He wanted nothing more than to finish the work he had started with Darren, Bascom and I, to build his next generation of loudspeakers—a project we had been working with him on for more than the last year—a request we shall carry forward with in his memory.
Arnie's passing was the end of an era that became audio's golden age, where musical truth and the absolute sound was its guiding light.
Arnie Nudell will be missed.
Arnie's son, David, has reserved the website domain www.arnienudell.com. There's nothing there to see now, but over time we will help the family build a website where his friends and fans can post their thoughts about Arnie, Infinity, and what he brought to the world of music and its reproduction. We will endeavor to list all the speakers he had designed and perhaps form a small community of like-minded people who share updates, mods, schematics, ideas, and all things relevant to this man's enormous body of work.

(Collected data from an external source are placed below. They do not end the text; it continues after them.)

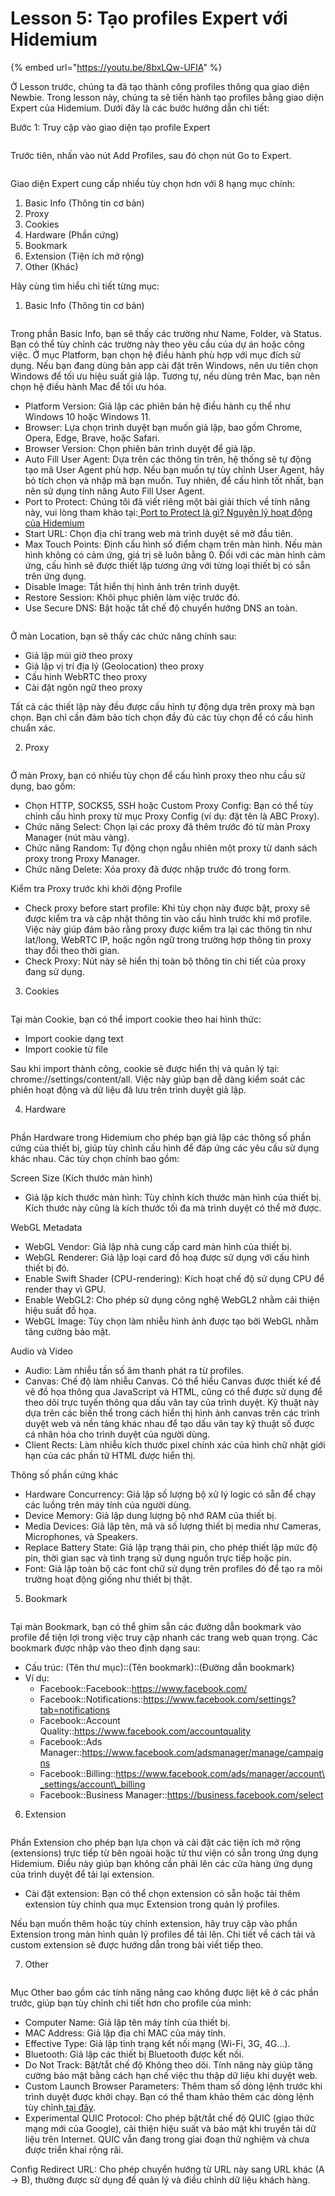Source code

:# Lesson 5: Tạo profiles Expert với Hidemium

{% embed url="https://youtu.be/8bxLQw-UFIA" %}

Ở Lesson trước, chúng ta đã tạo thành công profiles thông qua giao diện Newbie. Trong lesson này, chúng ta sẽ tiến hành tạo profiles bằng giao diện Expert của Hidemium. Dưới đây là các bước hướng dẫn chi tiết:

Bước 1: Truy cập vào giao diện tạo profile Expert

<figure><img src="../../../.gitbook/assets/image (30).png" alt=""><figcaption></figcaption></figure>



Trước tiên, nhấn vào nút Add Profiles, sau đó chọn nút Go to Expert.

<figure><img src="../../../.gitbook/assets/image (31).png" alt=""><figcaption></figcaption></figure>



Giao diện Expert cung cấp nhiều tùy chọn hơn với 8 hạng mục chính:

1. Basic Info (Thông tin cơ bản)
2. Proxy
3. Cookies
4. Hardware (Phần cứng)
5. Bookmark
6. Extension (Tiện ích mở rộng)
7. Other (Khác)

Hãy cùng tìm hiểu chi tiết từng mục:

1. Basic Info (Thông tin cơ bản)

<figure><img src="../../../.gitbook/assets/image (32).png" alt=""><figcaption></figcaption></figure>



Trong phần Basic Info, bạn sẽ thấy các trường như Name, Folder, và Status. Bạn có thể tùy chỉnh các trường này theo yêu cầu của dự án hoặc công việc. Ở mục Platform, bạn chọn hệ điều hành phù hợp với mục đích sử dụng. Nếu bạn đang dùng bản app cài đặt trên Windows, nên ưu tiên chọn Windows để tối ưu hiệu suất giả lập. Tương tự, nếu dùng trên Mac, bạn nên chọn hệ điều hành Mac để tối ưu hóa.

* Platform Version: Giả lập các phiên bản hệ điều hành cụ thể như Windows 10 hoặc Windows 11.
* Browser: Lựa chọn trình duyệt bạn muốn giả lập, bao gồm Chrome, Opera, Edge, Brave, hoặc Safari.
* Browser Version: Chọn phiên bản trình duyệt để giả lập.
* Auto Fill User Agent: Dựa trên các thông tin trên, hệ thống sẽ tự động tạo mã User Agent phù hợp. Nếu bạn muốn tự tùy chỉnh User Agent, hãy bỏ tích chọn và nhập mã bạn muốn. Tuy nhiên, để cấu hình tốt nhất, bạn nên sử dụng tính năng Auto Fill User Agent.
* Port to Protect: Chúng tôi đã viết riêng một bài giải thích về tính năng này, vui lòng tham khảo tại:[ Port to Protect là gì? Nguyên lý hoạt động của Hidemium](https://forum.hidemium.io/t/ports-to-protect-la-gi-nguyen-ly-ho-t-d-ng-ports-to-protect-c-a-hidemium/81)
* Start URL: Chọn địa chỉ trang web mà trình duyệt sẽ mở đầu tiên.
* Max Touch Points: Định cấu hình số điểm chạm trên màn hình. Nếu màn hình không có cảm ứng, giá trị sẽ luôn bằng 0. Đối với các màn hình cảm ứng, cấu hình sẽ được thiết lập tương ứng với từng loại thiết bị có sẵn trên ứng dụng.
* Disable Image: Tắt hiển thị hình ảnh trên trình duyệt.
* Restore Session: Khôi phục phiên làm việc trước đó.
* Use Secure DNS: Bật hoặc tắt chế độ chuyển hướng DNS an toàn.

<figure><img src="../../../.gitbook/assets/image (33).png" alt=""><figcaption></figcaption></figure>



Ở màn Location, bạn sẽ thấy các chức năng chính sau:

* Giả lập múi giờ theo proxy
* Giả lập vị trí địa lý (Geolocation) theo proxy
* Cấu hình WebRTC theo proxy
* Cài đặt ngôn ngữ theo proxy

Tất cả các thiết lập này đều được cấu hình tự động dựa trên proxy mà bạn chọn. Bạn chỉ cần đảm bảo tích chọn đầy đủ các tùy chọn để có cấu hình chuẩn xác.

2. Proxy

<figure><img src="../../../.gitbook/assets/image (34).png" alt=""><figcaption></figcaption></figure>



Ở màn Proxy, bạn có nhiều tùy chọn để cấu hình proxy theo nhu cầu sử dụng, bao gồm:

* Chọn HTTP, SOCKS5, SSH hoặc Custom Proxy Config: Bạn có thể tùy chỉnh cấu hình proxy từ mục Proxy Config (ví dụ: đặt tên là ABC Proxy).
* Chức năng Select: Chọn lại các proxy đã thêm trước đó từ màn Proxy Manager (nút màu vàng).
* Chức năng Random: Tự động chọn ngẫu nhiên một proxy từ danh sách proxy trong Proxy Manager.
* Chức năng Delete: Xóa proxy đã được nhập trước đó trong form.

Kiểm tra Proxy trước khi khởi động Profile

* Check proxy before start profile: Khi tùy chọn này được bật, proxy sẽ được kiểm tra và cập nhật thông tin vào cấu hình trước khi mở profile. Việc này giúp đảm bảo rằng proxy được kiểm tra lại các thông tin như lat/long, WebRTC IP, hoặc ngôn ngữ trong trường hợp thông tin proxy thay đổi theo thời gian.
* Check Proxy: Nút này sẽ hiển thị toàn bộ thông tin chi tiết của proxy đang sử dụng.

3. Cookies

<figure><img src="../../../.gitbook/assets/image (35).png" alt=""><figcaption></figcaption></figure>



Tại màn Cookie, bạn có thể import cookie theo hai hình thức:

* Import cookie dạng text
* Import cookie từ file

Sau khi import thành công, cookie sẽ được hiển thị và quản lý tại: chrome://settings/content/all. Việc này giúp bạn dễ dàng kiểm soát các phiên hoạt động và dữ liệu đã lưu trên trình duyệt giả lập.

4. Hardware

<figure><img src="../../../.gitbook/assets/image (36).png" alt=""><figcaption></figcaption></figure>



Phần Hardware trong Hidemium cho phép bạn giả lập các thông số phần cứng của thiết bị, giúp tùy chỉnh cấu hình để đáp ứng các yêu cầu sử dụng khác nhau. Các tùy chọn chính bao gồm:

Screen Size (Kích thước màn hình)

* Giả lập kích thước màn hình: Tùy chỉnh kích thước màn hình của thiết bị. Kích thước này cũng là kích thước tối đa mà trình duyệt có thể mở được.

WebGL Metadata

* WebGL Vendor: Giả lập nhà cung cấp card màn hình của thiết bị.
* WebGL Renderer: Giả lập loại card đồ hoạ được sử dụng với cấu hình thiết bị đó.
* Enable Swift Shader (CPU-rendering): Kích hoạt chế độ sử dụng CPU để render thay vì GPU.
* Enable WebGL2: Cho phép sử dụng công nghệ WebGL2 nhằm cải thiện hiệu suất đồ họa.
* WebGL Image: Tùy chọn làm nhiễu hình ảnh được tạo bởi WebGL nhằm tăng cường bảo mật.

&#x20;Audio và Video

* Audio: Làm nhiễu tần số âm thanh phát ra từ profiles.
* Canvas: Chế độ làm nhiễu Canvas. Có thể hiểu Canvas được thiết kế để vẽ đồ họa thông qua JavaScript và HTML, cũng có thể được sử dụng để theo dõi trực tuyến thông qua dấu vân tay của trình duyệt. Kỹ thuật này dựa trên các biến thể trong cách hiển thị hình ảnh canvas trên các trình duyệt web và nền tảng khác nhau để tạo dấu vân tay kỹ thuật số được cá nhân hóa cho trình duyệt của người dùng.
* Client Rects: Làm nhiễu kích thước pixel chính xác của hình chữ nhật giới hạn của các phần tử HTML được hiển thị.

Thông số phần cứng khác

* Hardware Concurrency: Giả lập số lượng bộ xử lý logic có sẵn để chạy các luồng trên máy tính của người dùng.
* Device Memory: Giả lập dung lượng bộ nhớ RAM của thiết bị.
* Media Devices: Giả lập tên, mã và số lượng thiết bị media như Cameras, Microphones, và Speakers.
* Replace Battery State: Giả lập trạng thái pin, cho phép thiết lập mức độ pin, thời gian sạc và tình trạng sử dụng nguồn trực tiếp hoặc pin.
* Font: Giả lập toàn bộ các font chữ sử dụng trên profiles đó để tạo ra môi trường hoạt động giống như thiết bị thật.

5. Bookmark

<figure><img src="../../../.gitbook/assets/image (37).png" alt=""><figcaption></figcaption></figure>



Tại màn Bookmark, bạn có thể ghim sẵn các đường dẫn bookmark vào profile để tiện lợi trong việc truy cập nhanh các trang web quan trọng. Các bookmark được nhập vào theo định dạng sau:

* Cấu trúc: (Tên thư mục)::(Tên bookmark)::(Đường dẫn bookmark)
* Ví dụ:
  * Facebook::Facebook::https://www.facebook.com/
  * Facebook::Notifications::https://www.facebook.com/settings?tab=notifications
  * Facebook::Account Quality::https://www.facebook.com/accountquality
  * Facebook::Ads Manager::https://www.facebook.com/adsmanager/manage/campaigns
  * Facebook::Billing::https://www.facebook.com/ads/manager/account\_settings/account\_billing
  * Facebook::Business Manager::https://business.facebook.com/select

6. Extension

<figure><img src="../../../.gitbook/assets/image (38).png" alt=""><figcaption></figcaption></figure>



Phần Extension cho phép bạn lựa chọn và cài đặt các tiện ích mở rộng (extensions) trực tiếp từ bên ngoài hoặc từ thư viện có sẵn trong ứng dụng Hidemium. Điều này giúp bạn không cần phải lên các cửa hàng ứng dụng của trình duyệt để tải lại extension.

* Cài đặt extension: Bạn có thể chọn extension có sẵn hoặc tải thêm extension tùy chỉnh qua mục Extension trong quản lý profiles.

Nếu bạn muốn thêm hoặc tùy chỉnh extension, hãy truy cập vào phần Extension trong màn hình quản lý profiles để tải lên. Chi tiết về cách tải và custom extension sẽ được hướng dẫn trong bài viết tiếp theo.



7. Other

<figure><img src="../../../.gitbook/assets/image (40).png" alt=""><figcaption></figcaption></figure>



Mục Other bao gồm các tính năng nâng cao không được liệt kê ở các phần trước, giúp bạn tùy chỉnh chi tiết hơn cho profile của mình:

* Computer Name: Giả lập tên máy tính của thiết bị.
* MAC Address: Giả lập địa chỉ MAC của máy tính.
* Effective Type: Giả lập tình trạng kết nối mạng (Wi-Fi, 3G, 4G…).
* Bluetooth: Giả lập các thiết bị Bluetooth được kết nối.
* Do Not Track: Bật/tắt chế độ Không theo dõi. Tính năng này giúp tăng cường bảo mật bằng cách hạn chế việc thu thập dữ liệu khi duyệt web.
* Custom Launch Browser Parameters: Thêm tham số dòng lệnh trước khi trình duyệt được khởi chạy. Bạn có thể tham khảo thêm các dòng lệnh tùy chỉnh[ tại đây](https://peter.sh/experiments/chromium-command-line-switches/).
* Experimental QUIC Protocol: Cho phép bật/tắt chế độ QUIC (giao thức mạng mới của Google), cải thiện hiệu suất và bảo mật khi truyền tải dữ liệu trên Internet. QUIC vẫn đang trong giai đoạn thử nghiệm và chưa được triển khai rộng rãi.

Config Redirect URL: Cho phép chuyển hướng từ URL này sang URL khác (A -> B), thường được sử dụng để quản lý và điều chỉnh dữ liệu khách hàng.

We all know we're not going to make it out this world alive, yet deep down inside few of us actually believe it. I certainly never thought Arnie would slip away from us. He was the toughest son of a bitch I ever met. And the most generous too.
See you, man.
If you want to know more about Arnie from his own lips I had the good fortune of interviewing him a few months ago for a new podcast series I was planning on launching someday, called Ohm's Law. While I haven't had the time to put the series together yet I can certainly make available the interview which has never been made public.
You can hear the entire interview (about 20 minutes) by clicking the link.
clicking this link.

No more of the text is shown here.